Exercise aim: Once the line with "Cette relation peut ainsi se réécrire" is found in the entries below, repeat it and each following line exactly, up to and including the line with "laquelle $\alpha_s$ diverge.". Add no other lines.

Source records:

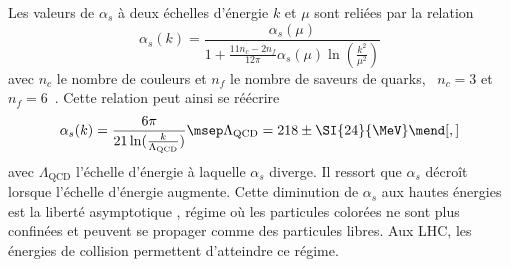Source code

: \par Les valeurs de $\alpha_s$ à deux échelles d'énergie $k$ et $\mu$ sont reliées par la relation
\begin{equation}
\alpha_s(k) = \frac{\alpha_s(\mu)}{1+ \frac{11n_c-2n_f}{12\pi} \alpha_s(\mu)\ln(\frac{k^2}{\mu^2})}
\end{equation}
avec $n_c$ le nombre de couleurs et $n_f$ le nombre de saveurs de quarks, \ie\ $n_c=3$ et $n_f=6$~\cite{salam2010elements}.
Cette relation peut ainsi se réécrire
\begin{equation}
\alpha_s (k) =
\frac{6\pi}{21 \ln(\frac{k}{\Lambda_\text{QCD}})}
\msep
\Lambda_\text{QCD} = 218\pm\SI{24}{\MeV}
\mend[,]
\end{equation}
avec $\Lambda_\text{QCD}$ l'échelle d'énergie à laquelle $\alpha_s$ diverge.
Il ressort que $\alpha_s$ décroît lorsque l'échelle d'énergie augmente.
Cette diminution de $\alpha_s$ aux hautes énergies est la \og liberté asymptotique \fg, régime où les particules colorées ne sont plus confinées et peuvent se propager comme des particules libres. Aux LHC, les énergies de collision permettent d'atteindre ce régime.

Written solution:
Cette relation peut ainsi se réécrire
\begin{equation}
\alpha_s (k) =
\frac{6\pi}{21 \ln(\frac{k}{\Lambda_\text{QCD}})}
\msep
\Lambda_\text{QCD} = 218\pm\SI{24}{\MeV}
\mend[,]
\end{equation}
avec $\Lambda_\text{QCD}$ l'échelle d'énergie à laquelle $\alpha_s$ diverge.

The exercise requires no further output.